:: RECORDS FOR THE TASK

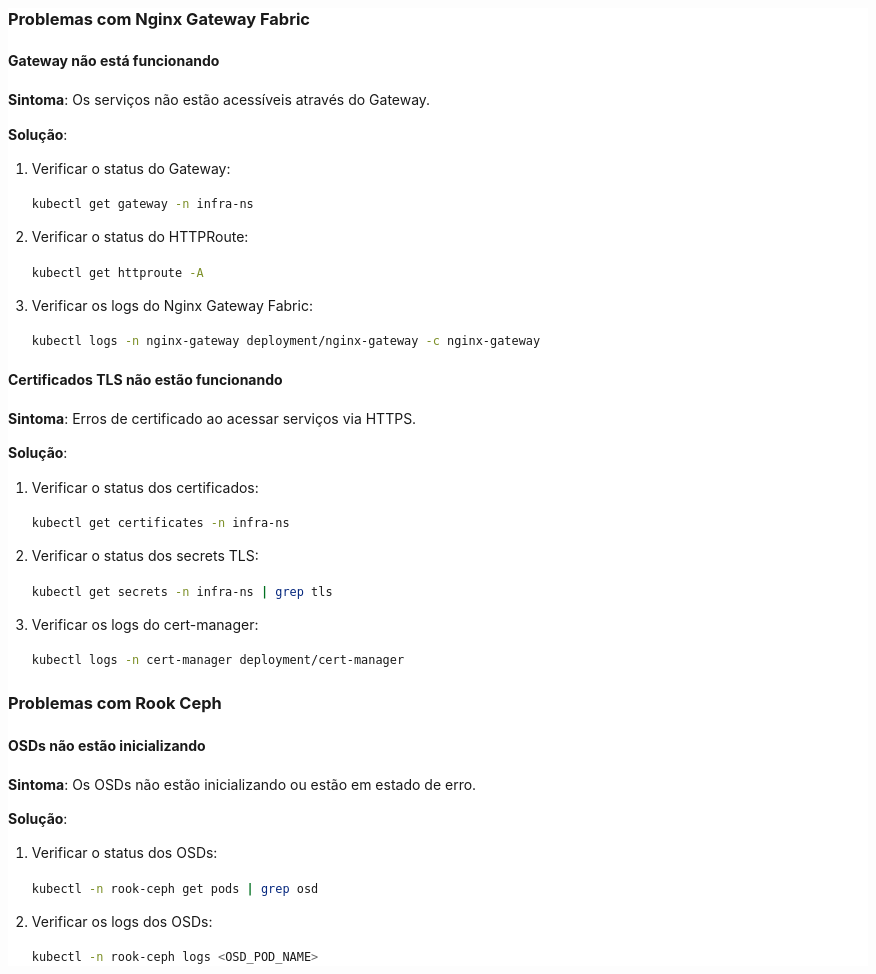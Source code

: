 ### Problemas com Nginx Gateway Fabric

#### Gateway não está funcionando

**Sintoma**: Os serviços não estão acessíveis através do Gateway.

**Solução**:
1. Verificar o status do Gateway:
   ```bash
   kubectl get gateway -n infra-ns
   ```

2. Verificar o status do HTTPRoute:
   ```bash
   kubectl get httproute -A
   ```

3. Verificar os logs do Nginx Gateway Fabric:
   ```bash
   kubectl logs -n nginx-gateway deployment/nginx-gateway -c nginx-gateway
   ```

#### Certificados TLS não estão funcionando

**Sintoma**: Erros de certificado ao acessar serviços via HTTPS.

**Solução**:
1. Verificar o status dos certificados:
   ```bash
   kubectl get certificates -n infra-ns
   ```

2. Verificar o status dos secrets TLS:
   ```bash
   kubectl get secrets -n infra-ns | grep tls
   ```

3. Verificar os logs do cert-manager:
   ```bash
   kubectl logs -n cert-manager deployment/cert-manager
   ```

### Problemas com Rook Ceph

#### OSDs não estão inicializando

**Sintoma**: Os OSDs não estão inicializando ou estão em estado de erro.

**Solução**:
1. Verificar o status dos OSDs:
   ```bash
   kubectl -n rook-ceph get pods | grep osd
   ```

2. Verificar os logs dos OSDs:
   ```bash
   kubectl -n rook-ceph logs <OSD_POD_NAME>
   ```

::::
:: RECORDS FOR THE TASK

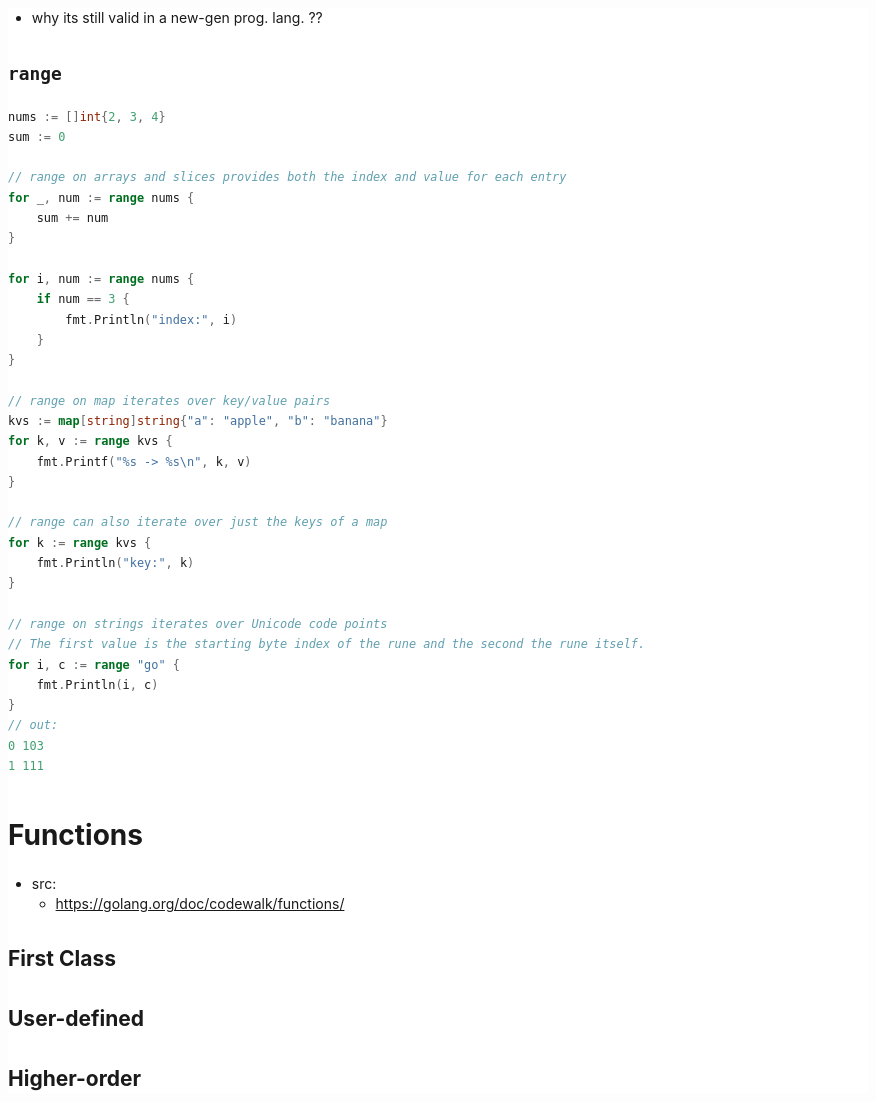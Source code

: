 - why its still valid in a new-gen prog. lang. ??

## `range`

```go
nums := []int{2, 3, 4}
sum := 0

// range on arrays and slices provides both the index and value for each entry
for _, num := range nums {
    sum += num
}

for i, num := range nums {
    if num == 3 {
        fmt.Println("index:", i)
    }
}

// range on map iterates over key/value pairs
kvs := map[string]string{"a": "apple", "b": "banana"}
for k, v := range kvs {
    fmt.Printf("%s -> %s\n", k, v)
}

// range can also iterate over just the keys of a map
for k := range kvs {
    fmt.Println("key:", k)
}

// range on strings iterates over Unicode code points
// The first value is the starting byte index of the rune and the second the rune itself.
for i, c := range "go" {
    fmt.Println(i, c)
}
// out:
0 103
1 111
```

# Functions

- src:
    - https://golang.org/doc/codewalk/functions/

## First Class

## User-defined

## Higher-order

::::

* **EXERCISE**
Count the lines of these entries that hold the string "infra", and give only that number.

* **SOLUTION FOR THIS PROBLEM**
3